-- Work instruction --
When you reach the line that contains "beginning of compilation." in the data below, start reproducing lines exactly, and stop after the line that contains "nothing from it, unless needed.".
═════ Data provided
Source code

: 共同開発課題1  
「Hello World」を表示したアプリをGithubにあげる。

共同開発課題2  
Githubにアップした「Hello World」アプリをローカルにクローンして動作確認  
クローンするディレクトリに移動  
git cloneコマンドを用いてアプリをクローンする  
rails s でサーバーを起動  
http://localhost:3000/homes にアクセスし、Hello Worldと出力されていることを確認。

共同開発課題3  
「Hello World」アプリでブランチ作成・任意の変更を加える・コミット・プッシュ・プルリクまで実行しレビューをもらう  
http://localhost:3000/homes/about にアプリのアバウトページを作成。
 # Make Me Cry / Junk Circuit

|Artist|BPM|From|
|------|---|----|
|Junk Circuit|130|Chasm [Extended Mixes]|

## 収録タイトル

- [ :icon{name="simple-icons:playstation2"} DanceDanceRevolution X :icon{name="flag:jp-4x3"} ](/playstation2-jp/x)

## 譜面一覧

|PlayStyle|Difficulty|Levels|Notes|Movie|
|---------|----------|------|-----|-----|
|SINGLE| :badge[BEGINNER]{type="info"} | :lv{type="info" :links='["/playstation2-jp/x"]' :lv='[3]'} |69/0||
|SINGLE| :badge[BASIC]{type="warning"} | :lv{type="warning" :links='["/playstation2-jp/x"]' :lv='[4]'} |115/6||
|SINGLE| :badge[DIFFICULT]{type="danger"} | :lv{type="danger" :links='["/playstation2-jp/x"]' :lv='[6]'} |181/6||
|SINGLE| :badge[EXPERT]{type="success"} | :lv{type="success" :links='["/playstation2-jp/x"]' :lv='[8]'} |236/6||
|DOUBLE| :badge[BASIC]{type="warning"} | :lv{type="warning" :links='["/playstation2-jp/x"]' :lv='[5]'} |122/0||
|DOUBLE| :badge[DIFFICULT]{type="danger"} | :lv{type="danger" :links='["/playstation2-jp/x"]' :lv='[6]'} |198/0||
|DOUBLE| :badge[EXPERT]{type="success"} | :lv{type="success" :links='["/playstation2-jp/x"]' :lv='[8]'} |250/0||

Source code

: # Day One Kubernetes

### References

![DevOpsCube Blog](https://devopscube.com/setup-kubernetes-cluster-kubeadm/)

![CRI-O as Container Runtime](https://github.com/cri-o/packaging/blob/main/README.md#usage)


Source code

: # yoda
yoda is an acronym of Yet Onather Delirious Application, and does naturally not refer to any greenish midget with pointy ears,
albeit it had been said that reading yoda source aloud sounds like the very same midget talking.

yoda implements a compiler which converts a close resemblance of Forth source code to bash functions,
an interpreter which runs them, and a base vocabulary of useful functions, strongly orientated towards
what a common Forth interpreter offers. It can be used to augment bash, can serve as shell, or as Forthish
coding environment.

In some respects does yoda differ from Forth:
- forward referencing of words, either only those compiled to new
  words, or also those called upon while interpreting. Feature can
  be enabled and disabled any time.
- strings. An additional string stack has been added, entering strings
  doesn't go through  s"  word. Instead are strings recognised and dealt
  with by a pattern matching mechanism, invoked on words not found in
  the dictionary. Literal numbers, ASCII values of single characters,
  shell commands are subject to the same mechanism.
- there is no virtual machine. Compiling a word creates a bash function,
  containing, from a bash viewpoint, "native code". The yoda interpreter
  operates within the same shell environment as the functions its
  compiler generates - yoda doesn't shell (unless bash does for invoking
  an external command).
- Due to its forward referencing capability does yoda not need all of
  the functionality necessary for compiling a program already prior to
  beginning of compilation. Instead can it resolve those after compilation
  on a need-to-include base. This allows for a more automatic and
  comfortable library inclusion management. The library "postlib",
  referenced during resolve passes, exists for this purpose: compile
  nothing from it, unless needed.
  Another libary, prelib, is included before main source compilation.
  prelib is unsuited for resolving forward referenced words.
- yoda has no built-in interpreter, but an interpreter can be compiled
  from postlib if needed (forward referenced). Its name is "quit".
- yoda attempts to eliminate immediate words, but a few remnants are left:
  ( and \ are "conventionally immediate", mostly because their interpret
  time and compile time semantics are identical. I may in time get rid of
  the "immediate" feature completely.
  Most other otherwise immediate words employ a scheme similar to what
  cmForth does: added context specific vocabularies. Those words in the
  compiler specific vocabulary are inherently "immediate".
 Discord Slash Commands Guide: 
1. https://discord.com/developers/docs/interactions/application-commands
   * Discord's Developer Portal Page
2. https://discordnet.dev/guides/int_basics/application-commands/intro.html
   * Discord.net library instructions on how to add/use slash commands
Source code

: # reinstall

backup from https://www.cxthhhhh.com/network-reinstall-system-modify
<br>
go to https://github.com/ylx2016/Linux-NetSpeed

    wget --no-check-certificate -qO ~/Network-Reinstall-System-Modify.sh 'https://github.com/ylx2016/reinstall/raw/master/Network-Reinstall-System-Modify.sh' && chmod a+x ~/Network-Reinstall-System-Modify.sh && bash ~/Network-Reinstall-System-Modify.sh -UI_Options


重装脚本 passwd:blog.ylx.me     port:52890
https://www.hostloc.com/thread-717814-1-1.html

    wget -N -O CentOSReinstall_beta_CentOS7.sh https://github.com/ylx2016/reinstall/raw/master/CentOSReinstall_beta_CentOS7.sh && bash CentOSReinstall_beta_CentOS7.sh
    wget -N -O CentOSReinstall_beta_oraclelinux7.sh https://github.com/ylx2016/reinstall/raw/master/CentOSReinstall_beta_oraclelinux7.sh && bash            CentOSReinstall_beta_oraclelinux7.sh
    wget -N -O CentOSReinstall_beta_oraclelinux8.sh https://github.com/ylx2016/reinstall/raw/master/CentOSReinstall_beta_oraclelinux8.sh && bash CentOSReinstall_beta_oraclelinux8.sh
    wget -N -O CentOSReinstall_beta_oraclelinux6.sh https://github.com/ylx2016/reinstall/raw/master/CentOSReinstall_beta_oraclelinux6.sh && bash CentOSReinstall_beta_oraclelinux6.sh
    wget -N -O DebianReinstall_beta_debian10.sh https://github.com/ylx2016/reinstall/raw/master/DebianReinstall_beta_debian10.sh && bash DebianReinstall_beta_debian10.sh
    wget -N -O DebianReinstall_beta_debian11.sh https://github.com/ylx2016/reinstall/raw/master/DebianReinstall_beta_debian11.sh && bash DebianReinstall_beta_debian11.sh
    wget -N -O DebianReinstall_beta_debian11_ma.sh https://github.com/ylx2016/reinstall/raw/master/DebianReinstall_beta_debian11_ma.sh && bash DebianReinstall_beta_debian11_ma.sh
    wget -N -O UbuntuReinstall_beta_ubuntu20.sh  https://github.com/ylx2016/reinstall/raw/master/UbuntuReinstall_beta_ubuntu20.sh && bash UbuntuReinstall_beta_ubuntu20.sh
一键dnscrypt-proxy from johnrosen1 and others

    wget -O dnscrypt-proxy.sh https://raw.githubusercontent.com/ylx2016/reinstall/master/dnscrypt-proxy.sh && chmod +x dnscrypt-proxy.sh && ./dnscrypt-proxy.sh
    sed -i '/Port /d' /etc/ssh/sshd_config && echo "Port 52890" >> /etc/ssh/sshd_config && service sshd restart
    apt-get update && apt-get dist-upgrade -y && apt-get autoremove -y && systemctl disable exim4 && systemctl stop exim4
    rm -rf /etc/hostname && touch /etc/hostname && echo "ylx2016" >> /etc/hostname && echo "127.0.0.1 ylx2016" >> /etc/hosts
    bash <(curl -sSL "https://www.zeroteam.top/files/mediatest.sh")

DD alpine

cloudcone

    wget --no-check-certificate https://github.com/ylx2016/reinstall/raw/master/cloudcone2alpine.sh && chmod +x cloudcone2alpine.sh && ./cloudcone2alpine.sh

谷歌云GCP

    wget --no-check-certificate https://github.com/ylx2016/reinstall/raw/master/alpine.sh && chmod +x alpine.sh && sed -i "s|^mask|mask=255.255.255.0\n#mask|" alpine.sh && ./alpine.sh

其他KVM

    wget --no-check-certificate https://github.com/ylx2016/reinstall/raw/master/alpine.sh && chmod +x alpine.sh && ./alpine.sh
══════════
-- Solution for this problem --
  beginning of compilation. Instead can it resolve those after compilation
  on a need-to-include base. This allows for a more automatic and
  comfortable library inclusion management. The library "postlib",
  referenced during resolve passes, exists for this purpose: compile
  nothing from it, unless needed.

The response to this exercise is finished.